* _Recorded information_:

_____

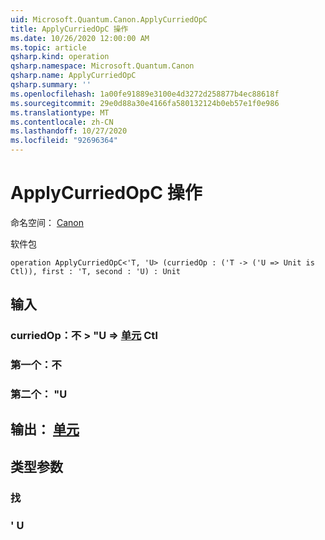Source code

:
```yaml
---
uid: Microsoft.Quantum.Canon.ApplyCurriedOpC
title: ApplyCurriedOpC 操作
ms.date: 10/26/2020 12:00:00 AM
ms.topic: article
qsharp.kind: operation
qsharp.namespace: Microsoft.Quantum.Canon
qsharp.name: ApplyCurriedOpC
qsharp.summary: ''
ms.openlocfilehash: 1a00fe91889e3100e4d3272d258877b4ec88618f
ms.sourcegitcommit: 29e0d88a30e4166fa580132124b0eb57e1f0e986
ms.translationtype: MT
ms.contentlocale: zh-CN
ms.lasthandoff: 10/27/2020
ms.locfileid: "92696364"
---
```

# <a name="applycurriedopc-operation"></a>ApplyCurriedOpC 操作

命名空间： [Canon](xref:Microsoft.Quantum.Canon)

软件包 [](https://nuget.org/packages/)




```qsharp
operation ApplyCurriedOpC<'T, 'U> (curriedOp : ('T -> ('U => Unit is Ctl)), first : 'T, second : 'U) : Unit
```


## <a name="input"></a>输入

### <a name="curriedop--t---u--unit-ctl"></a>curriedOp：不 > "U => [单元](xref:microsoft.quantum.lang-ref.unit) Ctl




### <a name="first--t"></a>第一个：不




### <a name="second--u"></a>第二个： "U





## <a name="output--unit"></a>输出： [单元](xref:microsoft.quantum.lang-ref.unit)



## <a name="type-parameters"></a>类型参数

### <a name="t"></a>找


### <a name="u"></a>' U

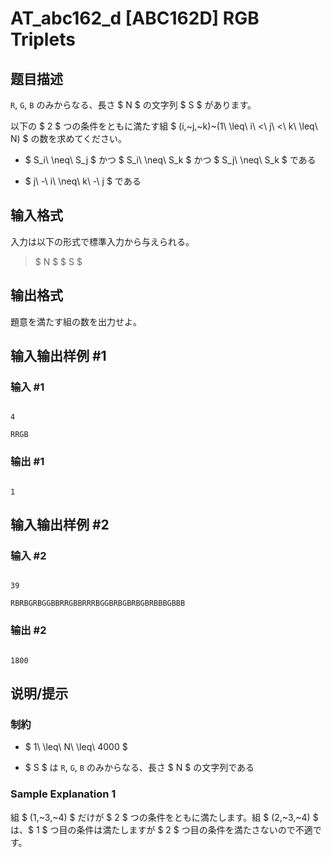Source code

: # AT_abc162_d [ABC162D] RGB Triplets

## 题目描述

[problemUrl]: https://atcoder.jp/contests/abc162/tasks/abc162_d

`R`, `G`, `B` のみからなる、長さ $ N $ の文字列 $ S $ があります。

以下の $ 2 $ つの条件をともに満たす組 $ (i,~j,~k)~(1\ \leq\ i\ <\ j\ <\ k\ \leq\ N) $ の数を求めてください。

- $ S_i\ \neq\ S_j $ かつ $ S_i\ \neq\ S_k $ かつ $ S_j\ \neq\ S_k $ である
- $ j\ -\ i\ \neq\ k\ -\ j $ である

## 输入格式

入力は以下の形式で標準入力から与えられる。

> $ N $ $ S $

## 输出格式

題意を満たす組の数を出力せよ。

## 输入输出样例 #1

### 输入 #1

```
4
RRGB
```

### 输出 #1

```
1
```

## 输入输出样例 #2

### 输入 #2

```
39
RBRBGRBGGBBRRGBBRRRBGGBRBGBRBGBRBBBGBBB
```

### 输出 #2

```
1800
```

## 说明/提示

### 制約

- $ 1\ \leq\ N\ \leq\ 4000 $
- $ S $ は `R`, `G`, `B` のみからなる、長さ $ N $ の文字列である

### Sample Explanation 1

組 $ (1,~3,~4) $ だけが $ 2 $ つの条件をともに満たします。組 $ (2,~3,~4) $ は、$ 1 $ つ目の条件は満たしますが $ 2 $ つ目の条件を満たさないので不適です。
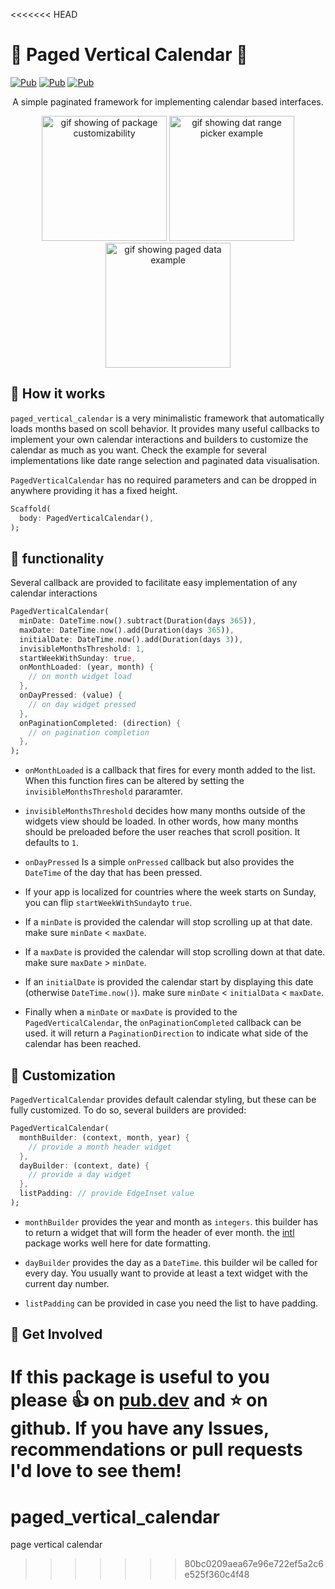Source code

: <<<<<<< HEAD
# :calendar: Paged Vertical Calendar :calendar:

[![Pub](https://img.shields.io/pub/v/paged_vertical_calendar)](https://pub.dartlang.org/packages/paged_vertical_calendar)
[![Pub](https://img.shields.io/github/stars/casvanluijtelaar/paged_vertical_calendar)](https://github.com/casvanluijtelaar/paged_vertical_calendar)
[![Pub](https://img.shields.io/github/last-commit/casvanluijtelaar/paged_vertical_calendar)](https://github.com/casvanluijtelaar/paged_vertical_calendar)

<p align="center">
    A simple paginated framework for implementing calendar based interfaces.
</p>


<p align="center">
  <img src="https://github.com/casvanluijtelaar/paged_vertical_calendar/blob/master/assets/style_comp.gif?raw=true" alt="gif showing of package customizability" width="200"/>
  <img src="https://github.com/casvanluijtelaar/paged_vertical_calendar/blob/master/assets/range_comp.gif?raw=true" alt="gif showing dat range picker example" width="200"/>
  <img src="https://github.com/casvanluijtelaar/paged_vertical_calendar/blob/master/assets/paged_comp.gif?raw=true" alt="gif showing paged data example" width="200"/>
<p\>

## :hammer: How it works 
`paged_vertical_calendar` is a very minimalistic framework that automatically loads months based on scoll behavior. It provides many useful callbacks to implement your own calendar interactions and builders to customize the calendar as much as you want. Check the example for several implementations like date range selection and paginated data visualisation.

`PagedVerticalCalendar` has no required parameters and can be dropped in anywhere providing it has a fixed height.

```dart
Scaffold(
  body: PagedVerticalCalendar(),
);
```
## :loudspeaker: functionality

Several callback are provided to facilitate easy implementation of any calendar interactions

```dart
PagedVerticalCalendar(
  minDate: DateTime.now().subtract(Duration(days 365)),
  maxDate: DateTime.now().add(Duration(days 365)),
  initialDate: DateTime.now().add(Duration(days 3)),
  invisibleMonthsThreshold: 1,
  startWeekWithSunday: true,
  onMonthLoaded: (year, month) {
    // on month widget load 
  },
  onDayPressed: (value) {
    // on day widget pressed   
  },
  onPaginationCompleted: (direction) {
    // on pagination completion
  },
);
```
* `onMonthLoaded` is a callback that fires for every month added to the list. When this function fires can be altered by setting the `invisibleMonthsThreshold` pararamter. 

* `invisibleMonthsThreshold` decides how many months outside of the widgets view should be loaded. In other words, how many months should be preloaded before the user reaches that scroll position. It defaults to `1`.

* `onDayPressed` Is a simple `onPressed` callback but also provides the `DateTime` of the day that has been pressed.

* If your app is localized for countries where the week starts on  Sunday, you can flip `startWeekWithSunday`to `true`.

* If a `minDate` is provided the calendar will stop scrolling up at that date. make sure `minDate` < `maxDate`. 

* If a `maxDate` is provided the calendar will stop scrolling down at that date. make sure `maxDate` > `minDate`. 

* If an `initialDate` is provided the calendar start by displaying this date (otherwise `DateTime.now()`). make sure `minDate` < `initialData` < `maxDate`. 

* Finally when a `minDate` or `maxDate` is provided to the `PagedVerticalCalendar`, the `onPaginationCompleted` callback can be used. it will return a `PaginationDirection` to indicate what side of the calendar has been reached.




## :art: Customization

 `PagedVerticalCalendar` provides default calendar styling, but these can be fully customized. To do so, several builders are provided:

```dart
PagedVerticalCalendar(
  monthBuilder: (context, month, year) {
    // provide a month header widget
  },
  dayBuilder: (context, date) {
    // provide a day widget
  },
  listPadding: // provide EdgeInset value
);
```

* `monthBuilder` provides the year and month as `integers`. this builder has to return a widget that will form the header of ever month. the [intl](https://pub.dev/packages/intl) package works well here for date formatting.

* `dayBuilder` provides the day as a `DateTime`. this builder wil be called for every day. You usually want to provide at least a text widget with the current day number.

* `listPadding` can be provided in case you need the list to have padding.

## :wave: Get Involved

If this package is useful to you please :thumbsup: on [pub.dev](https://pub.dev/packages) and :star: on github. If you have any Issues, recommendations or pull requests I'd love to see them!
=======
# paged_vertical_calendar
page vertical calendar
>>>>>>> 80bc0209aea67e96e722ef5a2c6e525f360c4f48
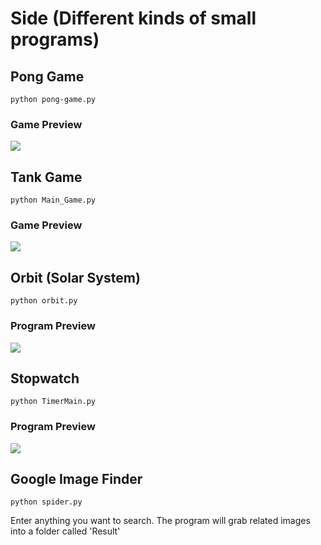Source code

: # Side (Different kinds of small programs)

## Pong Game
```
python pong-game.py
```
### Game Preview
![](https://github.com/WuStevenShengyang/Side/blob/master/Source/pongpicture.PNG)


## Tank Game
```
python Main_Game.py
```
### Game Preview
![](https://github.com/WuStevenShengyang/Side/blob/master/Source/tankpicture.PNG)


## Orbit (Solar System)
```
python orbit.py
```


### Program Preview
![](https://github.com/WuStevenShengyang/Side/blob/master/Source/orbitpicture.PNG)


## Stopwatch
```
python TimerMain.py
```
### Program Preview
![](https://github.com/WuStevenShengyang/Side/blob/master/Source/timerpic.PNG)


## Google Image Finder
```
python spider.py
```
Enter anything you want to search. The program will grab related images into a folder called 'Result'
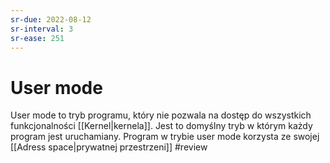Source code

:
 ```yaml
---
sr-due: 2022-08-12
sr-interval: 3
sr-ease: 251
---
```


# User mode
User mode to tryb programu, który nie pozwala na dostęp do wszystkich funkcjonalności [[Kernel|kernela]]. Jest to domyślny tryb w którym każdy program jest uruchamiany. Program w trybie user mode korzysta ze swojej [[Adress space|prywatnej przestrzeni]]
#review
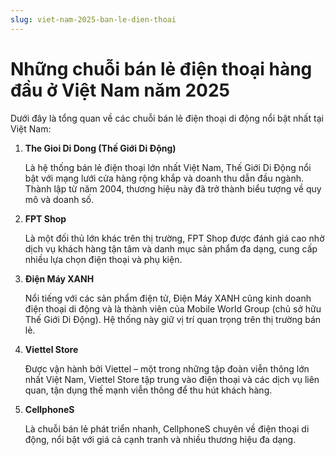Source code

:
 ```yaml
---
slug: viet-nam-2025-ban-le-dien-thoai
---
```



# Những chuỗi bán lẻ điện thoại hàng đầu ở Việt Nam năm 2025

Dưới đây là tổng quan về các chuỗi bán lẻ điện thoại di động nổi bật nhất tại Việt Nam:

1. **The Gioi Di Dong (Thế Giới Di Động)**

   Là hệ thống bán lẻ điện thoại lớn nhất Việt Nam, Thế Giới Di Động nổi bật với mạng lưới cửa hàng rộng khắp và doanh thu dẫn đầu ngành. Thành lập từ năm 2004, thương hiệu này đã trở thành biểu tượng về quy mô và doanh số.

2. **FPT Shop**

   Là một đối thủ lớn khác trên thị trường, FPT Shop được đánh giá cao nhờ dịch vụ khách hàng tận tâm và danh mục sản phẩm đa dạng, cung cấp nhiều lựa chọn điện thoại và phụ kiện.

3. **Điện Máy XANH**

   Nổi tiếng với các sản phẩm điện tử, Điện Máy XANH cũng kinh doanh điện thoại di động và là thành viên của Mobile World Group (chủ sở hữu Thế Giới Di Động). Hệ thống này giữ vị trí quan trọng trên thị trường bán lẻ.

4. **Viettel Store**

   Được vận hành bởi Viettel – một trong những tập đoàn viễn thông lớn nhất Việt Nam, Viettel Store tập trung vào điện thoại và các dịch vụ liên quan, tận dụng thế mạnh viễn thông để thu hút khách hàng.

5. **CellphoneS**

   Là chuỗi bán lẻ phát triển nhanh, CellphoneS chuyên về điện thoại di động, nổi bật với giá cả cạnh tranh và nhiều thương hiệu đa dạng.
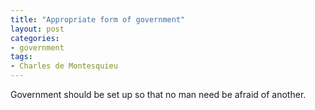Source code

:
 ```yaml
---
title: "Appropriate form of government"
layout: post
categories:
- government
tags:
- Charles de Montesquieu
---
```


Government should be set up so that no man need be afraid of another.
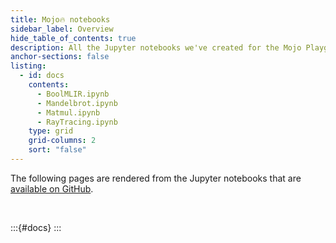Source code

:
 ```yaml
---
title: Mojo🔥 notebooks
sidebar_label: Overview
hide_table_of_contents: true
description: All the Jupyter notebooks we've created for the Mojo Playground.
anchor-sections: false
listing:
  - id: docs
    contents:
      - BoolMLIR.ipynb
      - Mandelbrot.ipynb
      - Matmul.ipynb
      - RayTracing.ipynb
    type: grid
    grid-columns: 2
    sort: "false"
---
```


The following pages are rendered from the Jupyter notebooks that are [available
on GitHub](https://github.com/modularml/mojo/tree/main/examples/notebooks).

<p><br/></p>

:::{#docs}
:::
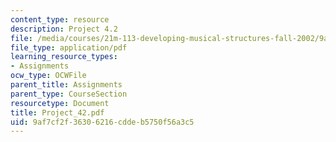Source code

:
 ```yaml
---
content_type: resource
description: Project 4.2
file: /media/courses/21m-113-developing-musical-structures-fall-2002/9af7cf2f36306216cddeb5750f56a3c5_Project_42.pdf
file_type: application/pdf
learning_resource_types:
- Assignments
ocw_type: OCWFile
parent_title: Assignments
parent_type: CourseSection
resourcetype: Document
title: Project_42.pdf
uid: 9af7cf2f-3630-6216-cdde-b5750f56a3c5
---
```

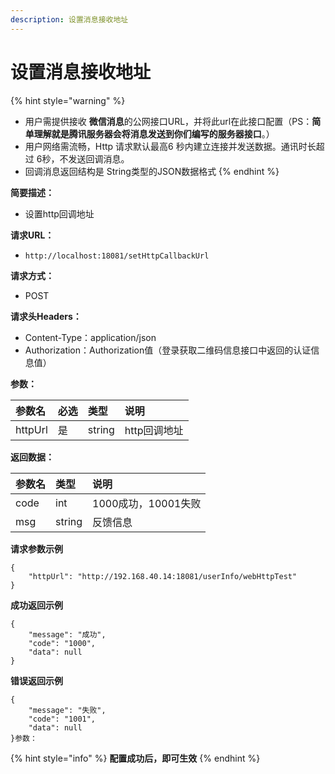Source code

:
 ```yaml
---
description: 设置消息接收地址
---
```


# 设置消息接收地址

{% hint style="warning" %}
* 用户需提供接收  **微信消息**的公网接口URL，并将此url在此接口配置（PS：**简单理解就是腾讯服务器会将消息发送到你们编写的服务器接口**。）
* 用户网络需流畅，Http 请求默认最高6 秒内建立连接并发送数据。通讯时长超过 6秒，不发送回调消息。
* 回调消息返回结构是 String类型的JSON数据格式
{% endhint %}

**简要描述：**

* 设置http回调地址

**请求URL：**

* `http://localhost:18081/setHttpCallbackUrl`

**请求方式：**

* POST

**请求头Headers：**

* Content-Type：application/json
* Authorization：Authorization值（登录获取二维码信息接口中返回的认证信息值）

**参数：**

| 参数名 | 必选 | 类型 | 说明 |
| :--- | :--- | :--- | :--- |
| httpUrl | 是 | string | http回调地址 |

**返回数据：**

| 参数名 | 类型 | 说明 |
| :--- | :--- | :--- |
| code | int | 1000成功，10001失败 |
| msg | string | 反馈信息 |

**请求参数示例**

```text
{
    "httpUrl": "http://192.168.40.14:18081/userInfo/webHttpTest"
}
```

**成功返回示例**

```text
{
    "message": "成功",
    "code": "1000",
    "data": null
}
```

**错误返回示例**

```text
{
    "message": "失败",
    "code": "1001",
    "data": null
}参数：
```

{% hint style="info" %}
**配置成功后，即可生效**
{% endhint %}



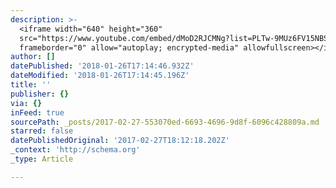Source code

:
 ```yaml
---
description: >-
  <iframe width="640" height="360"
  src="https://www.youtube.com/embed/dMoD2RJCMNg?list=PLTw-9MUz6FV15NBS8t10XVAFrk6oHKdK0"
  frameborder="0" allow="autoplay; encrypted-media" allowfullscreen></iframe>
author: []
datePublished: '2018-01-26T17:14:46.932Z'
dateModified: '2018-01-26T17:14:45.196Z'
title: ''
publisher: {}
via: {}
inFeed: true
sourcePath: _posts/2017-02-27-553070ed-6693-4696-9d8f-6096c428809a.md
starred: false
datePublishedOriginal: '2017-02-27T18:12:18.202Z'
_context: 'http://schema.org'
_type: Article

---
```

![<iframe width="640" height="360" src="https://www.youtube.com/embed/dMoD2RJCMNg?list=PLTw-9MUz6FV15NBS8t10XVAFrk6oHKdK0" frameborder="0" allow="autoplay; encrypted-media" allowfullscreen></iframe>](https://the-grid-user-content.s3-us-west-2.amazonaws.com/772e6984-009b-4448-b4f5-c100d18f276e.jpg)
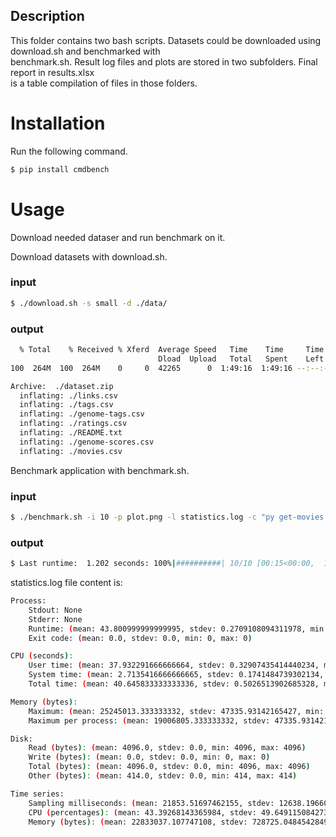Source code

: ## Description
This folder contains two bash scripts. Datasets could be downloaded using download.sh and benchmarked with  
benchmark.sh. Result log files and plots are stored in two subfolders. Final report in results.xlsx  
is a table compilation of files in those folders.  

# Installation
Run the following command.
```bash
$ pip install cmdbench
```

# Usage
Download needed dataser and run benchmark on it.

Download datasets with download.sh.
### input
```bash
$ ./download.sh -s small -d ./data/
```

### output
```bash
  % Total    % Received % Xferd  Average Speed   Time    Time     Time  Current
                                 Dload  Upload   Total   Spent    Left  Speed
100  264M  100  264M    0     0  42265      0  1:49:16  1:49:16 --:--:-- 82161

Archive:  ./dataset.zip
  inflating: ./links.csv
  inflating: ./tags.csv
  inflating: ./genome-tags.csv
  inflating: ./ratings.csv
  inflating: ./README.txt
  inflating: ./genome-scores.csv
  inflating: ./movies.csv
```


Benchmark application with benchmark.sh.
### input
```bash
$ ./benchmark.sh -i 10 -p plot.png -l statistics.log -c "py get-movies.py -r shrek -t 2008"
```

### output
```bash
$ Last runtime:  1.202 seconds: 100%|##########| 10/10 [00:15<00:00,  1.51s/it]
```
statistics.log file content is:
```bash
Process: 
    Stdout: None
    Stderr: None
    Runtime: (mean: 43.800999999999995, stdev: 0.2709108094311978, min: 43.418, max: 44.001) second(s)
    Exit code: (mean: 0.0, stdev: 0.0, min: 0, max: 0)

CPU (seconds): 
    User time: (mean: 37.932291666666664, stdev: 0.32907435414440234, min: 37.484375, max: 38.265625)
    System time: (mean: 2.7135416666666665, stdev: 0.1741484739302134, min: 2.484375, max: 2.90625)
    Total time: (mean: 40.645833333333336, stdev: 0.5026513902685328, min: 39.96875, max: 41.171875)

Memory (bytes): 
    Maximum: (mean: 25245013.333333332, stdev: 47335.93142165427, min: 25178112, max: 25280512)
    Maximum per process: (mean: 19006805.333333332, stdev: 47335.93142165427, min: 18939904, max: 19042304)

Disk: 
    Read (bytes): (mean: 4096.0, stdev: 0.0, min: 4096, max: 4096)
    Write (bytes): (mean: 0.0, stdev: 0.0, min: 0, max: 0)
    Total (bytes): (mean: 4096.0, stdev: 0.0, min: 4096, max: 4096)
    Other (bytes): (mean: 414.0, stdev: 0.0, min: 414, max: 414)

Time series: 
    Sampling milliseconds: (mean: 21853.51697462155, stdev: 12638.196604923092, min: 7, max: 43980)
    CPU (percentages): (mean: 43.39268143365984, stdev: 49.64911508427325, min: 0.0, max: 104.2)
    Memory (bytes): (mean: 22833037.107747108, stdev: 728725.0484542849, min: 1093632, max: 25280512)

```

_____

* _Task requirements_: Extract from the material above the stretch running from the line containing "Enter anything you" through the line containing "# User mode". Keep the text exact and the pictures out.

* _Result_:
Enter anything you want to search. The program will grab related images into a folder called 'Result'
Source code

:
 ```yaml
---
sr-due: 2022-08-12
sr-interval: 3
sr-ease: 251
---
```


# User mode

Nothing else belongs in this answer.